Принуждение культуры к реальности: плюсы, минусы, подводные камни

Виктор МАРАХОВСКИЙ, публицист

12.04.2021

В истории античного театра самой трагической фигурой является не Ифигения, не Электра, не Эдип и не Прометей. Самой трагической фигурой в истории античного театра является хорег — почтенный гражданин греческого полиса, на которого взвалили почетную обязанность обеспечить представление.

Сам он мог любить или не любить драматическое искусство, но как приличный человек обязан был гордиться возложенной на него (добровольной, но почетной: социальное одобрение принуждало не хуже произвола) миссией.

Эта миссия предполагала в числе прочего: согнать соответствующее количество граждан в хор (ничего смешного — по некоторым позднейшим подсчетам, в хороших праздничных театральных фестивалях условных Афин V–III веков до н. э. участвовал в качестве работника сцены чуть ли не каждый двадцатый гражданин); обеспечить из своих средств костюмы, элементы декораций и чуть ли не питание — в итоге, кажется, примерно тогда появилась пословица о том, что «хорег одевает актеров в золото, а сам ходит в мешковине».

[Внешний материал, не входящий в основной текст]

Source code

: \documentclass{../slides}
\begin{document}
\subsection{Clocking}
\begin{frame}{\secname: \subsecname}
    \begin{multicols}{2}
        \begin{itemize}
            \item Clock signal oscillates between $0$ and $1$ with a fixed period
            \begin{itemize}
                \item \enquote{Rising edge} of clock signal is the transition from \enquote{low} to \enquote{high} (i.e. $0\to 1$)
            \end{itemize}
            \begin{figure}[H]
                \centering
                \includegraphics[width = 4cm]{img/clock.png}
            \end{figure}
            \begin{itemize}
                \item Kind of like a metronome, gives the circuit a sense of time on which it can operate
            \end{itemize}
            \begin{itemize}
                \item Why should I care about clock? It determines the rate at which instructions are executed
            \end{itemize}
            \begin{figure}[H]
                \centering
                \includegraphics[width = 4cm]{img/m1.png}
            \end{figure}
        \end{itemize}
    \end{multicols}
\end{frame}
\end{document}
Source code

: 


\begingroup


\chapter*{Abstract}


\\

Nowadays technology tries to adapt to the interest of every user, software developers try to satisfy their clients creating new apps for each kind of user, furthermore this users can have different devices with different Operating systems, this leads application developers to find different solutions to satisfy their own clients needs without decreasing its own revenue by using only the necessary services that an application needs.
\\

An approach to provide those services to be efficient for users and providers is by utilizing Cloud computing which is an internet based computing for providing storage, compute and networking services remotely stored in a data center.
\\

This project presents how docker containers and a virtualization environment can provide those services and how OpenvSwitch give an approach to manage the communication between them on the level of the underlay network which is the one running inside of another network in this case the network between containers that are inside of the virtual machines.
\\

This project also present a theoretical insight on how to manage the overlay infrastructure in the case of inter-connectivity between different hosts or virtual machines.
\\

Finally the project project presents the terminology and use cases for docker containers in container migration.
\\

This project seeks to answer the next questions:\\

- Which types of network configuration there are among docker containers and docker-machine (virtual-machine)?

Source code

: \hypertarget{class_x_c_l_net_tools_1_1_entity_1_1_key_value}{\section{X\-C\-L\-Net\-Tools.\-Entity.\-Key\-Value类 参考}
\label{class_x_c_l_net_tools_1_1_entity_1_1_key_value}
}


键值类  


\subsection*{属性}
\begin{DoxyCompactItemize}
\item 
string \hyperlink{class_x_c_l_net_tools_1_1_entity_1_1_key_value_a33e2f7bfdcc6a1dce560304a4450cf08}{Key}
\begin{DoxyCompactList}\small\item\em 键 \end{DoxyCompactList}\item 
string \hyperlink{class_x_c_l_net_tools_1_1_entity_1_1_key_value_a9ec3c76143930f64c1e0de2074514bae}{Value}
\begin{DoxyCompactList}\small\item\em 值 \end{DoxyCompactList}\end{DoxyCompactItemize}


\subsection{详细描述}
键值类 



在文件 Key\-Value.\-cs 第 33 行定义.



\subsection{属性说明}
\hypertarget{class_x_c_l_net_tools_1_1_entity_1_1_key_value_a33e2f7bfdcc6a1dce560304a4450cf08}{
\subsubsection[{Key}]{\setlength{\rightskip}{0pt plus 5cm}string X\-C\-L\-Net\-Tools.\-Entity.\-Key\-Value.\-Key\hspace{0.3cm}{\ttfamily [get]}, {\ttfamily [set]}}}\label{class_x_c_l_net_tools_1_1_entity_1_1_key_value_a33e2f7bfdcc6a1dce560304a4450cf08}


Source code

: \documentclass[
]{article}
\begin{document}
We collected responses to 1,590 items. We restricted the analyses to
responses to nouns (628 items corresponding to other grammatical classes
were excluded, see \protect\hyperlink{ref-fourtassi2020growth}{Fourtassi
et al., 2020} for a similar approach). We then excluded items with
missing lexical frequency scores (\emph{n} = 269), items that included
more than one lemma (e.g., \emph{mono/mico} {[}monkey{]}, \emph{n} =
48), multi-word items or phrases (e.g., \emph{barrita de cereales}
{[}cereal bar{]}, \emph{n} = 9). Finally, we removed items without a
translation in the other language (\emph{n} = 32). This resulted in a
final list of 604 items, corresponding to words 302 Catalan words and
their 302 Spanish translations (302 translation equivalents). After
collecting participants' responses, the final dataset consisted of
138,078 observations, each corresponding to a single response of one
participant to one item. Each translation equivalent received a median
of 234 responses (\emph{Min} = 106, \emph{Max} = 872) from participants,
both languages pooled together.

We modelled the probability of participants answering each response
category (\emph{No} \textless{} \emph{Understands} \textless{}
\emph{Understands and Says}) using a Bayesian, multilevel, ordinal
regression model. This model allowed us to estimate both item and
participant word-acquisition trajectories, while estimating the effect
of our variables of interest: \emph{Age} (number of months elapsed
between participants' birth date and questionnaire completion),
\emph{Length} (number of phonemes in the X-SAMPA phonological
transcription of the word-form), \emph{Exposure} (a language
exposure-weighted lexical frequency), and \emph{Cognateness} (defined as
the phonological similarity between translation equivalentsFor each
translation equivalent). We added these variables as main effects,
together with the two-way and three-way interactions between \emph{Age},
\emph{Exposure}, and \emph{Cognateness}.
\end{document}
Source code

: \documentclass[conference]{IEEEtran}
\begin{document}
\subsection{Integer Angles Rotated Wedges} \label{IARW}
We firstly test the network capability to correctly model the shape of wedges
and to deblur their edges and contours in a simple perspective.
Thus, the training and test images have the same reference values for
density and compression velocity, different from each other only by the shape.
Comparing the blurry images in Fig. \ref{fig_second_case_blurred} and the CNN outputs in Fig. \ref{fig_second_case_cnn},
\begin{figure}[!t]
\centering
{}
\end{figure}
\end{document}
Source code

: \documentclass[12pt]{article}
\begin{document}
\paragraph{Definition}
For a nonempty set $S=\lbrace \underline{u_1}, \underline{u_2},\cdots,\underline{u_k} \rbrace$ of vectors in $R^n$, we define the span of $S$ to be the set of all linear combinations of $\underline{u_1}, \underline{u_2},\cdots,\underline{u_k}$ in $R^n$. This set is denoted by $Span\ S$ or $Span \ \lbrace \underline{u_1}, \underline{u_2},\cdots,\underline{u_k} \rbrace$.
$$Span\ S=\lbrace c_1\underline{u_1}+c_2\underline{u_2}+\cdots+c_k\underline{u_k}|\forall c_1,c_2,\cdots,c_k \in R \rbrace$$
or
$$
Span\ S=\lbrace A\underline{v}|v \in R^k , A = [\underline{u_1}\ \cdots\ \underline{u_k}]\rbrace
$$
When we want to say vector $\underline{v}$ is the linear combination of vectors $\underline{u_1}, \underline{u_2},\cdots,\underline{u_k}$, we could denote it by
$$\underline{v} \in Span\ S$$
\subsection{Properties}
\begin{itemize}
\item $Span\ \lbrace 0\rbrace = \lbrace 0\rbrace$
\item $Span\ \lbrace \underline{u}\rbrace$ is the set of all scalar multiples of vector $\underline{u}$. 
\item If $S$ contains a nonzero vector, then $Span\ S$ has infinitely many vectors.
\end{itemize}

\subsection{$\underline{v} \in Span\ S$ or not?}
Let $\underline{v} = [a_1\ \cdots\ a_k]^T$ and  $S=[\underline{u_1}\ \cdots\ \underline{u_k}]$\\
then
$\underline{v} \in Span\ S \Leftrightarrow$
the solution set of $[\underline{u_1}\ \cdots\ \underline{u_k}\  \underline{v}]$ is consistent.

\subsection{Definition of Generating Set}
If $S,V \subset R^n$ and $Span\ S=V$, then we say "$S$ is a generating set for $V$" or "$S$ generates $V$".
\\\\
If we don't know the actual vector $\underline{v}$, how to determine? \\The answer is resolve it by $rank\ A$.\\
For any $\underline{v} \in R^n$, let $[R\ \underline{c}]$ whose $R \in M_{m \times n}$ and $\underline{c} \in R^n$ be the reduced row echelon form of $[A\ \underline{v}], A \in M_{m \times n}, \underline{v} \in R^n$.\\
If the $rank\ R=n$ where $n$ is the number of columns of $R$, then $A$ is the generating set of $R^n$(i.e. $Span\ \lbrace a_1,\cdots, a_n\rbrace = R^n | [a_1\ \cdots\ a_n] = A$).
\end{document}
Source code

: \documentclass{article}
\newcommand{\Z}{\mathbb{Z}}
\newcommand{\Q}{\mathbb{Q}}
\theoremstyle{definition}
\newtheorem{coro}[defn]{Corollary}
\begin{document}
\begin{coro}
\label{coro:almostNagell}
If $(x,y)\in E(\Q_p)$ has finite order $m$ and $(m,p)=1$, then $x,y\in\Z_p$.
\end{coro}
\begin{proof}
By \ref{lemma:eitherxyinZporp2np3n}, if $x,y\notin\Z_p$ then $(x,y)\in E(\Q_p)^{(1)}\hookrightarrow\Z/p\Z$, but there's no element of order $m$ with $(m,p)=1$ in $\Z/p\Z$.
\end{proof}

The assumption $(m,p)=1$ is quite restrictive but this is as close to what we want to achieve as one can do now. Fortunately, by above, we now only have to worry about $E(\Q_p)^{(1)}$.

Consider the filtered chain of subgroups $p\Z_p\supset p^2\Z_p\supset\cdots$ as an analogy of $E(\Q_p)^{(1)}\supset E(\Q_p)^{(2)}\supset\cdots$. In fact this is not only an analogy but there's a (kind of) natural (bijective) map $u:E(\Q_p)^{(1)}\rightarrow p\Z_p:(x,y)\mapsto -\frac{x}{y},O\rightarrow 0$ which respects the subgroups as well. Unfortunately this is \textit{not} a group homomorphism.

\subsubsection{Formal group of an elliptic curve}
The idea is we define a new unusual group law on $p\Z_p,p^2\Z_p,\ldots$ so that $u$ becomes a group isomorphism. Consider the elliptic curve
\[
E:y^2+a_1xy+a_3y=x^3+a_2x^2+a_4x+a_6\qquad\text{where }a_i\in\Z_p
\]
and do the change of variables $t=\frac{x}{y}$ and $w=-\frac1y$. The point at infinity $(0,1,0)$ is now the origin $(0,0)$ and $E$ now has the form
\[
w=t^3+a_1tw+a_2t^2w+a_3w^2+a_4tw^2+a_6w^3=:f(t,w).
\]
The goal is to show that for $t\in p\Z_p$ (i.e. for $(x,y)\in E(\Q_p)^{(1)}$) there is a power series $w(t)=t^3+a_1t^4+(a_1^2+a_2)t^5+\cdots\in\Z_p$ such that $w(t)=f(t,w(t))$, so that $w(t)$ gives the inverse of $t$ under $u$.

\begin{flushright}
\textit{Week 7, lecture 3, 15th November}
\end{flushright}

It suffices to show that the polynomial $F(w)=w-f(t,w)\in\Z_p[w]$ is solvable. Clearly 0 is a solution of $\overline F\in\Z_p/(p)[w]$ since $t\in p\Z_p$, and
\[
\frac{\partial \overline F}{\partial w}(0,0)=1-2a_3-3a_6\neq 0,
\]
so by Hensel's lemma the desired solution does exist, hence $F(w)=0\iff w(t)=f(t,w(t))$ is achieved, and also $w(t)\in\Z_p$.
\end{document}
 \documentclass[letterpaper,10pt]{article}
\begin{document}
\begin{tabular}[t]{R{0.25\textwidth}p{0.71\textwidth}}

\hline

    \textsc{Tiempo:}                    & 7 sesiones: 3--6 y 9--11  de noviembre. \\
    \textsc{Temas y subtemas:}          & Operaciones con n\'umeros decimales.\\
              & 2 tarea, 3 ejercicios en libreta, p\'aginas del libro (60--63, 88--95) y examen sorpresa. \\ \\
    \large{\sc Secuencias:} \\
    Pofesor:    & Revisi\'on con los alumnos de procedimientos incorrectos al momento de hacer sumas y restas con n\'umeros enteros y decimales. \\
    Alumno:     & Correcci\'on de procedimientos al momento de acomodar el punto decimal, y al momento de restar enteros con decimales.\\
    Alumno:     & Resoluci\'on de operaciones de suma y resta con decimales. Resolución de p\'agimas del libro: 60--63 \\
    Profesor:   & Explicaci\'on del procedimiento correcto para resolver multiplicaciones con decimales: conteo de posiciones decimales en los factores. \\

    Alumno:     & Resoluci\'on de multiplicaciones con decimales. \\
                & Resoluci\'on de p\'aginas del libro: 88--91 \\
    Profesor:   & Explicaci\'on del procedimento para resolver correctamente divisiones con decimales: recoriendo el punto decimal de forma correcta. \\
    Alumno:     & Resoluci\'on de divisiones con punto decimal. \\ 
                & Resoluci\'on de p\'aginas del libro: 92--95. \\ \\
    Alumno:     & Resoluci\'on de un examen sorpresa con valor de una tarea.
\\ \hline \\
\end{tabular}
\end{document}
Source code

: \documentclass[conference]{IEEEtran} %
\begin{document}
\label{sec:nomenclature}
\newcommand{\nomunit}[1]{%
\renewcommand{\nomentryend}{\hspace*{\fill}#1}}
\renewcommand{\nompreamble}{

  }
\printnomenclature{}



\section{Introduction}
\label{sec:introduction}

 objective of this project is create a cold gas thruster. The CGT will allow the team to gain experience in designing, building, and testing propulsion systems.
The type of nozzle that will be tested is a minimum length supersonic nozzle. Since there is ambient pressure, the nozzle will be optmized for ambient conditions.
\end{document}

Эти воспоминания из прошлого 25-вековой давности интересны для нас в первую очередь как свидетельство одного любопытного феномена, вернее, даже двух.

Первый: едва ли не с самых первых исторических аккордов профессиональной культурной деятельности — последняя финансировалась преимущественно не по принципу «товар — деньги», а по спонсорской или меценатской схеме. В случае тех же греческих полисов расходы разделялись на общие, «на хор и сцену» (это вменялось состоятельным частным лицам) и «на актеров» (это брала на себя общественная касса, причем бюрократическая машина, отбиравшая драматургов для участия в творческих конкурсах и проводившая сами конкурсы, весьма напоминает современный нам Минкульт).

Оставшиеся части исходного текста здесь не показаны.